Warum änderst du fast 24 Stunden später noch deinen Beitrag nachdem schon welche geantwortet haben


----------



## Matze83

*ist halt so...*

hier hat immer einer wat zu kacken....


----------



## IBFS

Matze83 schrieb:


> hier hat immer einer wat zu kacken....


Niveau ist nicht nur der Pegelstand im Bierfass 

Frank


----------



## bike

Matze83 schrieb:


> hier hat immer einer wat zu kacken....


Vielleicht auch aus gutem Grund?
Ich würde an deiner Stelle in mich gehen und nachdenken. 



IBFS schrieb:


> Niveau ist nicht nur der Pegelstand im Bierfass



Stimmt, und Bier ist besser 


bike


----------



## Matze83

> Vielleicht auch aus gutem Grund?
> Ich würde an deiner Stelle in mich gehen und nachdenken.
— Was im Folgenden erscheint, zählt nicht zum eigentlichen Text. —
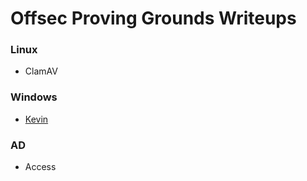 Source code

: # Offsec Proving Grounds Writeups

### Linux
- ClamAV
### Windows
- [Kevin](/offsec-writeups/pdfs/Kevin.pdf)
### AD
- Access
hab ich gemacht..da war diese wut...jetzt gehts wieder..danke^^


----------



## marlob

Matze83 schrieb:


> hab ich gemacht..da war diese wut...jetzt gehts wieder..danke^^


Hoffentlich ist nichts kaputt gegangen


----------



## Matze83

*VM schmiert ab*

Hallo nochmal,

hab meine VBox Probleme soweit hinbekommen  
Step7 5.5 installiert, Lizenzen draufgezogen,
PLCSIM installiert, alles wunderbar.

Wenn ich jetzt einen Eingang/Ausgang/Merker im Programm ändern will, 
schmiert die VM komplett ab. Windows macht nen "Neustart".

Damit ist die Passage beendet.